# Extracted material:
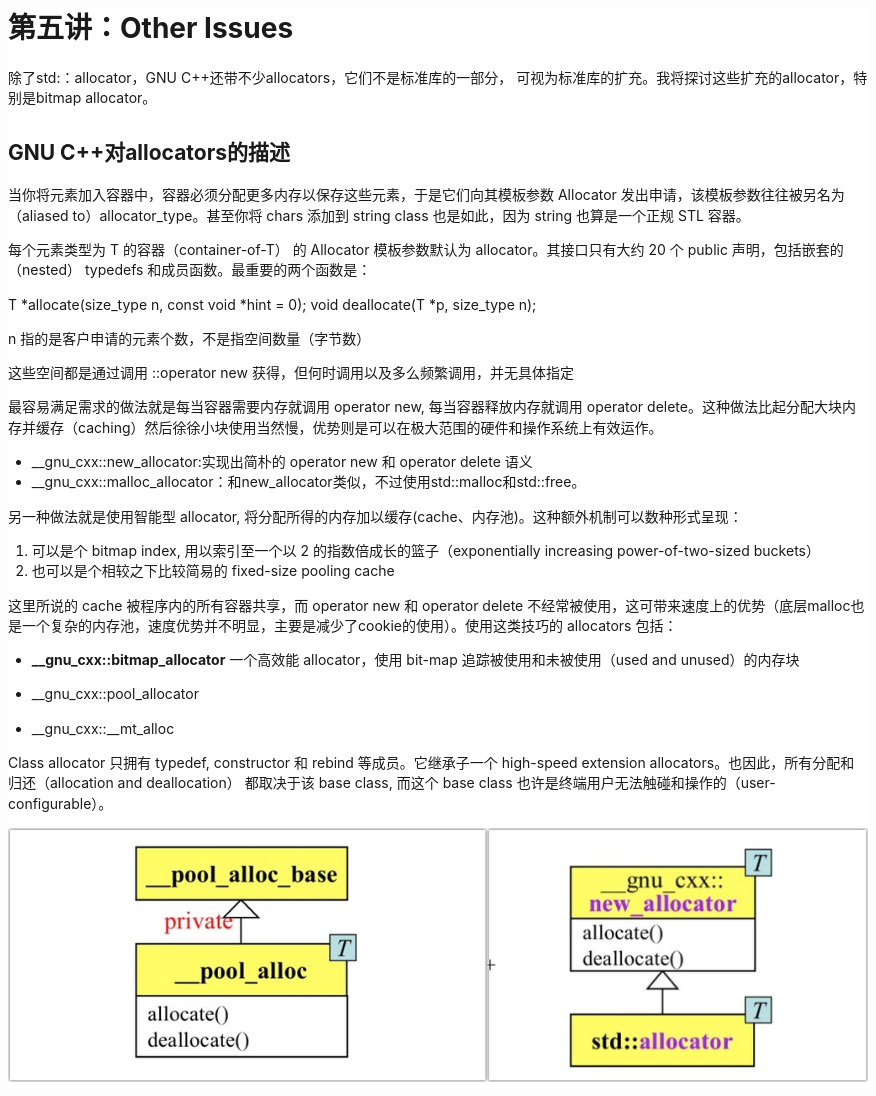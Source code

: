 # 第五讲：Other Issues 

除了std:：allocator，GNU C++还带不少allocators，它们不是标准库的一部分， 可视为标准库的扩充。我将探讨这些扩充的allocator，特别是bitmap allocator。

## GNU C++对allocators的描述

当你将元素加入容器中，容器必须分配更多内存以保存这些元素，于是它们向其模板参数 Allocator 发出申请，该模板参数往往被另名为（aliased to）allocator_type。甚至你将 chars 添加到 string class 也是如此，因为 string 也算是一个正规 STL 容器。

每个元素类型为 T 的容器（container-of-T） 的 Allocator 模板参数默认为 allocator<T>。其接口只有大约 20 个 public 声明，包括嵌套的（nested） typedefs 和成员函数。最重要的两个函数是：

T *allocate(size_type n, const void *hint = 0); void deallocate(T *p, size_type n);

n 指的是客户申请的元素个数，不是指空间数量（字节数） 

这些空间都是通过调用 ::operator new 获得，但何时调用以及多么频繁调用，并无具体指定 



最容易满足需求的做法就是每当容器需要内存就调用 operator new, 每当容器释放内存就调用 operator delete。这种做法比起分配大块内存并缓存（caching）然后徐徐小块使用当然慢，优势则是可以在极大范围的硬件和操作系统上有效运作。

- __gnu_cxx::new_allocator:实现出简朴的 operator new 和 operator delete 语义 
- __gnu_cxx::malloc_allocator：和new_allocator类似，不过使用std::malloc和std::free。

另一种做法就是使用智能型 allocator, 将分配所得的内存加以缓存(cache、内存池)。这种额外机制可以数种形式呈现：

1. 可以是个 bitmap index, 用以索引至一个以 2 的指数倍成长的篮子（exponentially increasing power-of-two-sized buckets）
2. 也可以是个相较之下比较简易的 fixed-size pooling cache 

这里所说的 cache 被程序内的所有容器共享，而 operator new 和 operator delete 不经常被使用，这可带来速度上的优势（底层malloc也是一个复杂的内存池，速度优势并不明显，主要是减少了cookie的使用）。使用这类技巧的 allocators 包括：

- **__gnu_cxx::bitmap_allocator** 一个高效能 allocator，使用 bit-map 追踪被使用和未被使用（used and unused）的内存块
- __gnu_cxx::pool_allocator

- __gnu_cxx::__mt_alloc

Class allocator 只拥有 typedef, constructor 和 rebind 等成员。它继承子一个 high-speed extension allocators。也因此，所有分配和归还（allocation and deallocation） 都取决于该 base class, 而这个 base class 也许是终端用户无法触碰和操作的（user-configurable）。

![img](./assets/99dcc543e40ccd04f5ddd89e1fb13122-43056.jpeg)
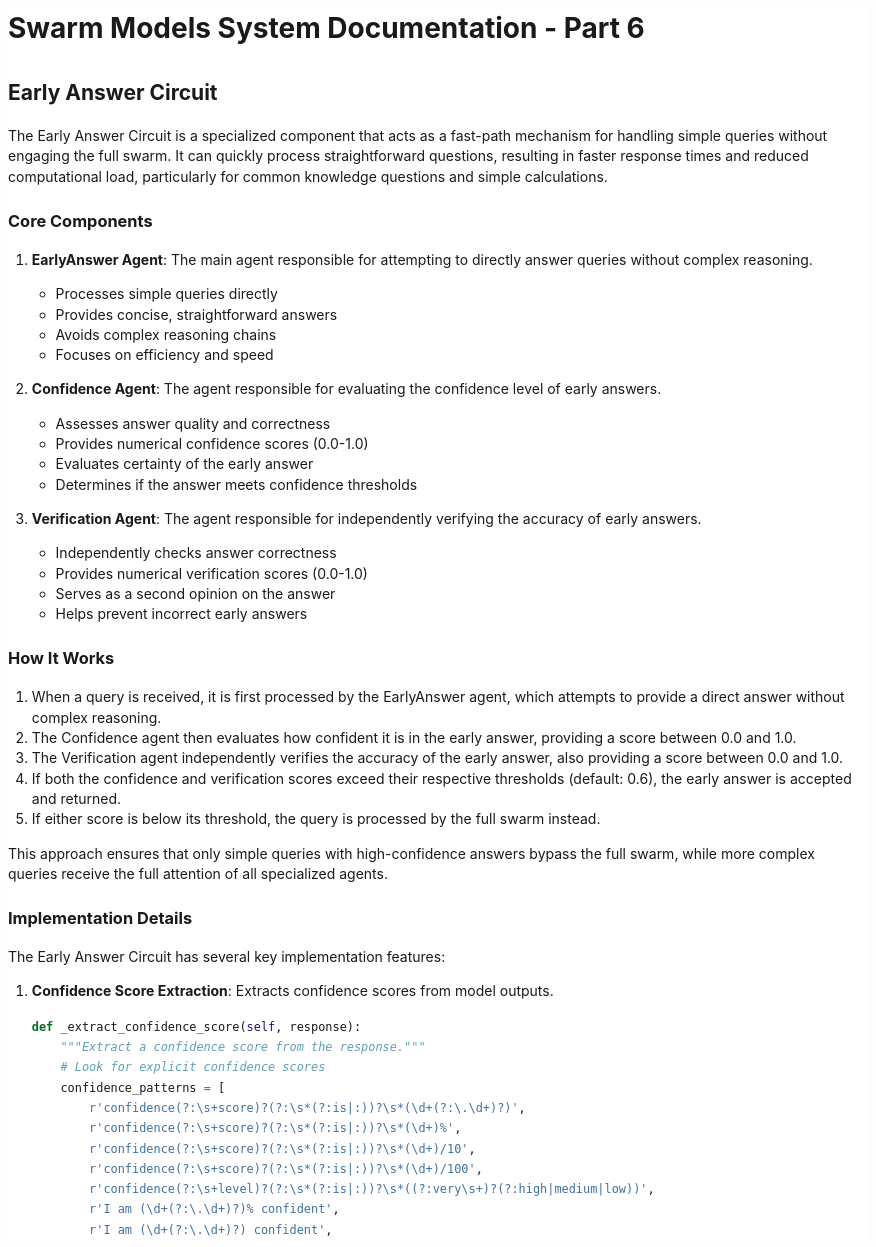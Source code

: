 # Swarm Models System Documentation - Part 6

## Early Answer Circuit

The Early Answer Circuit is a specialized component that acts as a fast-path mechanism for handling simple queries without engaging the full swarm. It can quickly process straightforward questions, resulting in faster response times and reduced computational load, particularly for common knowledge questions and simple calculations.

### Core Components

1. **EarlyAnswer Agent**: The main agent responsible for attempting to directly answer queries without complex reasoning.
   - Processes simple queries directly
   - Provides concise, straightforward answers
   - Avoids complex reasoning chains
   - Focuses on efficiency and speed

2. **Confidence Agent**: The agent responsible for evaluating the confidence level of early answers.
   - Assesses answer quality and correctness
   - Provides numerical confidence scores (0.0-1.0)
   - Evaluates certainty of the early answer
   - Determines if the answer meets confidence thresholds

3. **Verification Agent**: The agent responsible for independently verifying the accuracy of early answers.
   - Independently checks answer correctness
   - Provides numerical verification scores (0.0-1.0)
   - Serves as a second opinion on the answer
   - Helps prevent incorrect early answers

### How It Works

1. When a query is received, it is first processed by the EarlyAnswer agent, which attempts to provide a direct answer without complex reasoning.
2. The Confidence agent then evaluates how confident it is in the early answer, providing a score between 0.0 and 1.0.
3. The Verification agent independently verifies the accuracy of the early answer, also providing a score between 0.0 and 1.0.
4. If both the confidence and verification scores exceed their respective thresholds (default: 0.6), the early answer is accepted and returned.
5. If either score is below its threshold, the query is processed by the full swarm instead.

This approach ensures that only simple queries with high-confidence answers bypass the full swarm, while more complex queries receive the full attention of all specialized agents.

### Implementation Details

The Early Answer Circuit has several key implementation features:

1. **Confidence Score Extraction**: Extracts confidence scores from model outputs.
   ```python
   def _extract_confidence_score(self, response):
       """Extract a confidence score from the response."""
       # Look for explicit confidence scores
       confidence_patterns = [
           r'confidence(?:\s+score)?(?:\s*(?:is|:))?\s*(\d+(?:\.\d+)?)',
           r'confidence(?:\s+score)?(?:\s*(?:is|:))?\s*(\d+)%',
           r'confidence(?:\s+score)?(?:\s*(?:is|:))?\s*(\d+)/10',
           r'confidence(?:\s+score)?(?:\s*(?:is|:))?\s*(\d+)/100',
           r'confidence(?:\s+level)?(?:\s*(?:is|:))?\s*((?:very\s+)?(?:high|medium|low))',
           r'I am (\d+(?:\.\d+)?)% confident',
           r'I am (\d+(?:\.\d+)?) confident',
   ```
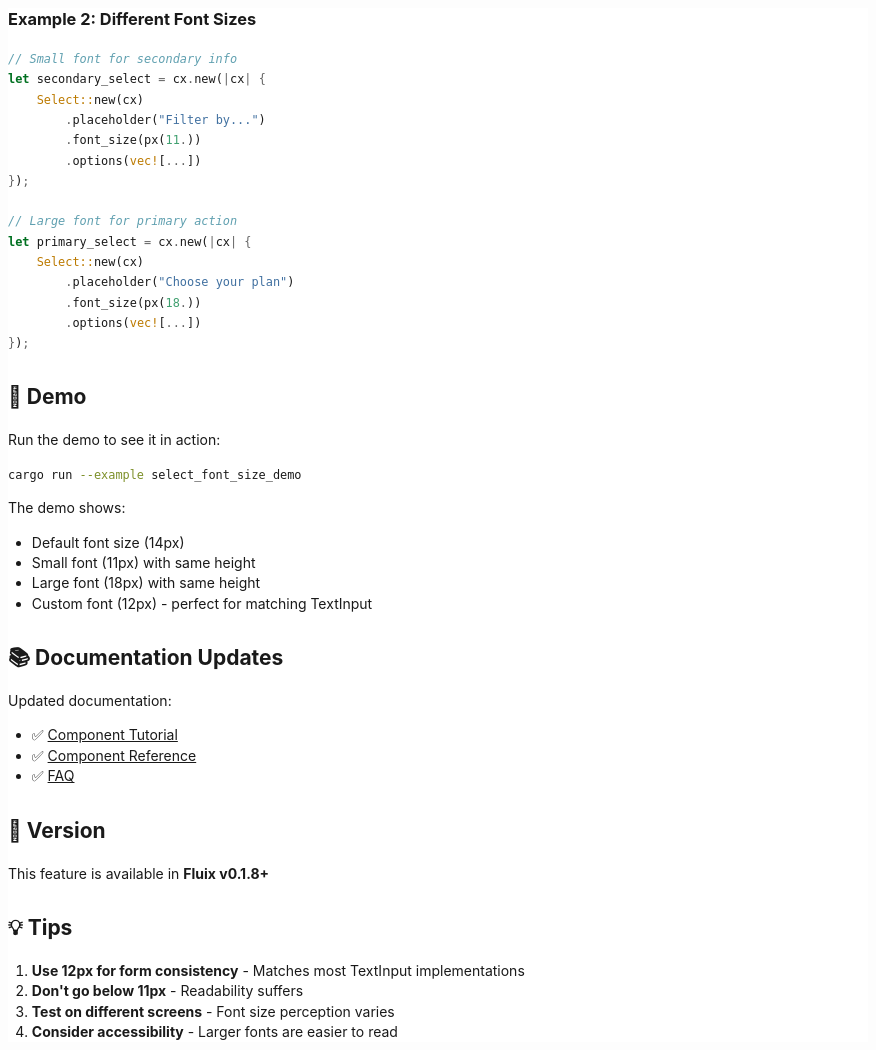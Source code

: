### Example 2: Different Font Sizes

```rust
// Small font for secondary info
let secondary_select = cx.new(|cx| {
    Select::new(cx)
        .placeholder("Filter by...")
        .font_size(px(11.))
        .options(vec![...])
});

// Large font for primary action
let primary_select = cx.new(|cx| {
    Select::new(cx)
        .placeholder("Choose your plan")
        .font_size(px(18.))
        .options(vec![...])
});
```

## 🎨 Demo

Run the demo to see it in action:

```bash
cargo run --example select_font_size_demo
```

The demo shows:
- Default font size (14px)
- Small font (11px) with same height
- Large font (18px) with same height
- Custom font (12px) - perfect for matching TextInput

## 📚 Documentation Updates

Updated documentation:
- ✅ [Component Tutorial](tutorials/02-COMPONENTS.md#custom-font-size-new)
- ✅ [Component Reference](COMPONENT-REFERENCE.md#select)
- ✅ [FAQ](FAQ.md#how-do-i-change-the-font-size-in-components)

## 🚀 Version

This feature is available in **Fluix v0.1.8+**

## 💡 Tips

1. **Use 12px for form consistency** - Matches most TextInput implementations
2. **Don't go below 11px** - Readability suffers
3. **Test on different screens** - Font size perception varies
4. **Consider accessibility** - Larger fonts are easier to read
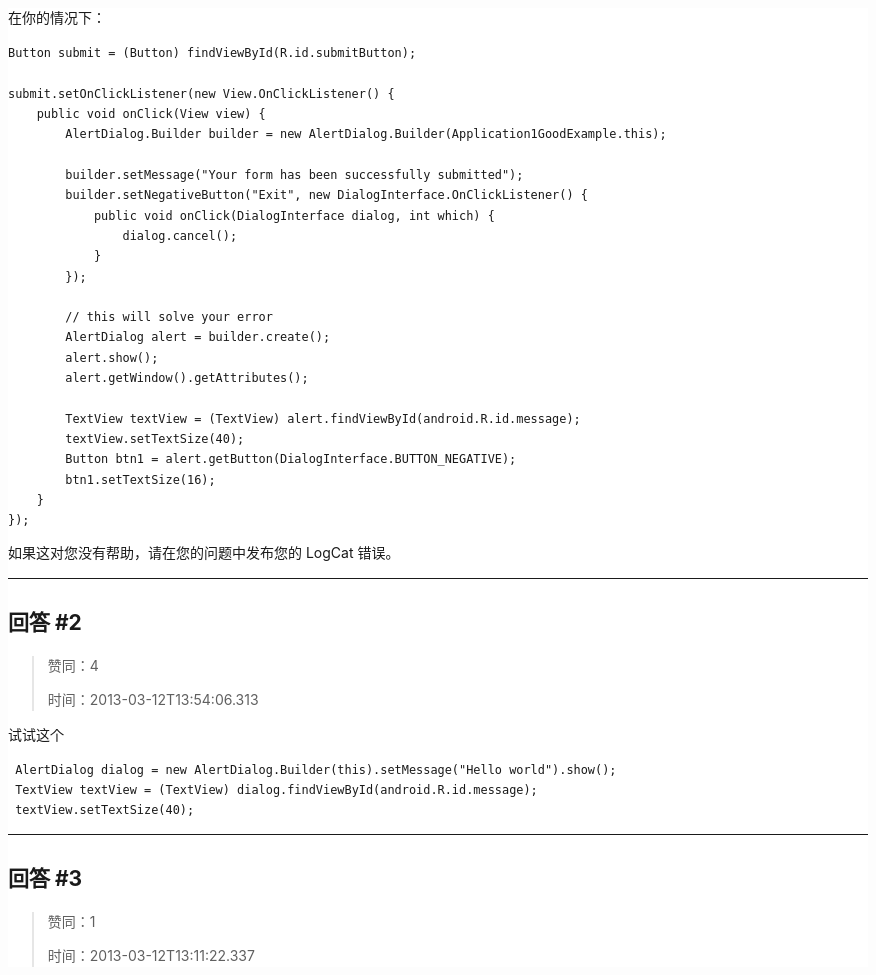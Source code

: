 在你的情况下：

```
Button submit = (Button) findViewById(R.id.submitButton);

submit.setOnClickListener(new View.OnClickListener() {
    public void onClick(View view) {
        AlertDialog.Builder builder = new AlertDialog.Builder(Application1GoodExample.this);

        builder.setMessage("Your form has been successfully submitted");
        builder.setNegativeButton("Exit", new DialogInterface.OnClickListener() {
            public void onClick(DialogInterface dialog, int which) {
                dialog.cancel();             
            }
        });

        // this will solve your error
        AlertDialog alert = builder.create();
        alert.show();
        alert.getWindow().getAttributes();

        TextView textView = (TextView) alert.findViewById(android.R.id.message);
        textView.setTextSize(40);
        Button btn1 = alert.getButton(DialogInterface.BUTTON_NEGATIVE);
        btn1.setTextSize(16);
    }
}); 
```

如果这对您没有帮助，请在您的问题中发布您的 LogCat 错误。

* * *

## 回答 #2

> 赞同：4
> 
> 时间：2013-03-12T13:54:06.313

试试这个

```
 AlertDialog dialog = new AlertDialog.Builder(this).setMessage("Hello world").show();
 TextView textView = (TextView) dialog.findViewById(android.R.id.message);
 textView.setTextSize(40); 
```

* * *

## 回答 #3

> 赞同：1
> 
> 时间：2013-03-12T13:11:22.337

# Aim of the exercise:
Go through the data, and copy each line in which the word "below" appears.

# Answer for this exercise:
5. If either score is below its threshold, the query is processed by the full swarm instead.
2. **Don't go below 11px** - Readability suffers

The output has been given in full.